Work request. A word-for-word transcription of the records is required.
Start of Available data
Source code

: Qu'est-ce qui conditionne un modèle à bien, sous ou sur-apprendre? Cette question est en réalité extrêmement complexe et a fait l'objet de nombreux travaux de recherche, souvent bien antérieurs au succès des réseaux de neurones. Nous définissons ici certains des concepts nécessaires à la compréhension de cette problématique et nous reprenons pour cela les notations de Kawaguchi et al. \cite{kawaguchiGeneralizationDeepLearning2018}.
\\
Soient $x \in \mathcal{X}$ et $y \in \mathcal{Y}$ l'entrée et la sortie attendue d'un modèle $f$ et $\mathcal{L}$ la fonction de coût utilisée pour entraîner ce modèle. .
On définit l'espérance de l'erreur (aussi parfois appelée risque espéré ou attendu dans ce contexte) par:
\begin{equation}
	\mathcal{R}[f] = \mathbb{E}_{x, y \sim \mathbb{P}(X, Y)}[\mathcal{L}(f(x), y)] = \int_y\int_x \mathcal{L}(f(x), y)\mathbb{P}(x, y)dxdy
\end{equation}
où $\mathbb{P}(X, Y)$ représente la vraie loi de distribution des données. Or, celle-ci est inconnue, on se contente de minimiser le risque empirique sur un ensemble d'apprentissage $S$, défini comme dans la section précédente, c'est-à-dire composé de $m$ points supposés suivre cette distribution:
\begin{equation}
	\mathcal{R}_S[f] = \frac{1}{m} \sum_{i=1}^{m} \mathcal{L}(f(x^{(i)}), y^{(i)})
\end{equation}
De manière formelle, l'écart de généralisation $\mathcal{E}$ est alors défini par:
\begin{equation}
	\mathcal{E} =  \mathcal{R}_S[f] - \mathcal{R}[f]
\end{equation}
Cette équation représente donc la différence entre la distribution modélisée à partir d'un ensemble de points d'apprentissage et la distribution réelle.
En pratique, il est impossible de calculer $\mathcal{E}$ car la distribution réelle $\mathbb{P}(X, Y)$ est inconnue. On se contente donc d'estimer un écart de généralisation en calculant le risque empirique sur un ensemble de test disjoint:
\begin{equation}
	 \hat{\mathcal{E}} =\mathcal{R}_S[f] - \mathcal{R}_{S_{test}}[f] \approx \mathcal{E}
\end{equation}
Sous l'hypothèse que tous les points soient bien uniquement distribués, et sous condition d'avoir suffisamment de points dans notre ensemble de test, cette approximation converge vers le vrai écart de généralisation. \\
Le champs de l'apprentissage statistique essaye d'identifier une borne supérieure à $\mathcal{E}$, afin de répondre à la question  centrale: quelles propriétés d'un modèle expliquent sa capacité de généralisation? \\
End of Available data
Answer for the task.
Source code

: Qu'est-ce qui conditionne un modèle à bien, sous ou sur-apprendre? Cette question est en réalité extrêmement complexe et a fait l'objet de nombreux travaux de recherche, souvent bien antérieurs au succès des réseaux de neurones. Nous définissons ici certains des concepts nécessaires à la compréhension de cette problématique et nous reprenons pour cela les notations de Kawaguchi et al. \cite{kawaguchiGeneralizationDeepLearning2018}.
\\
Soient $x \in \mathcal{X}$ et $y \in \mathcal{Y}$ l'entrée et la sortie attendue d'un modèle $f$ et $\mathcal{L}$ la fonction de coût utilisée pour entraîner ce modèle. .
On définit l'espérance de l'erreur (aussi parfois appelée risque espéré ou attendu dans ce contexte) par:
\begin{equation}
	\mathcal{R}[f] = \mathbb{E}_{x, y \sim \mathbb{P}(X, Y)}[\mathcal{L}(f(x), y)] = \int_y\int_x \mathcal{L}(f(x), y)\mathbb{P}(x, y)dxdy
\end{equation}
où $\mathbb{P}(X, Y)$ représente la vraie loi de distribution des données. Or, celle-ci est inconnue, on se contente de minimiser le risque empirique sur un ensemble d'apprentissage $S$, défini comme dans la section précédente, c'est-à-dire composé de $m$ points supposés suivre cette distribution:
\begin{equation}
	\mathcal{R}_S[f] = \frac{1}{m} \sum_{i=1}^{m} \mathcal{L}(f(x^{(i)}), y^{(i)})
\end{equation}
De manière formelle, l'écart de généralisation $\mathcal{E}$ est alors défini par:
\begin{equation}
	\mathcal{E} =  \mathcal{R}_S[f] - \mathcal{R}[f]
\end{equation}
Cette équation représente donc la différence entre la distribution modélisée à partir d'un ensemble de points d'apprentissage et la distribution réelle.
En pratique, il est impossible de calculer $\mathcal{E}$ car la distribution réelle $\mathbb{P}(X, Y)$ est inconnue. On se contente donc d'estimer un écart de généralisation en calculant le risque empirique sur un ensemble de test disjoint:
\begin{equation}
	 \hat{\mathcal{E}} =\mathcal{R}_S[f] - \mathcal{R}_{S_{test}}[f] \approx \mathcal{E}
\end{equation}
Sous l'hypothèse que tous les points soient bien uniquement distribués, et sous condition d'avoir suffisamment de points dans notre ensemble de test, cette approximation converge vers le vrai écart de généralisation. \\
Le champs de l'apprentissage statistique essaye d'identifier une borne supérieure à $\mathcal{E}$, afin de répondre à la question  centrale: quelles propriétés d'un modèle expliquent sa capacité de généralisation? \\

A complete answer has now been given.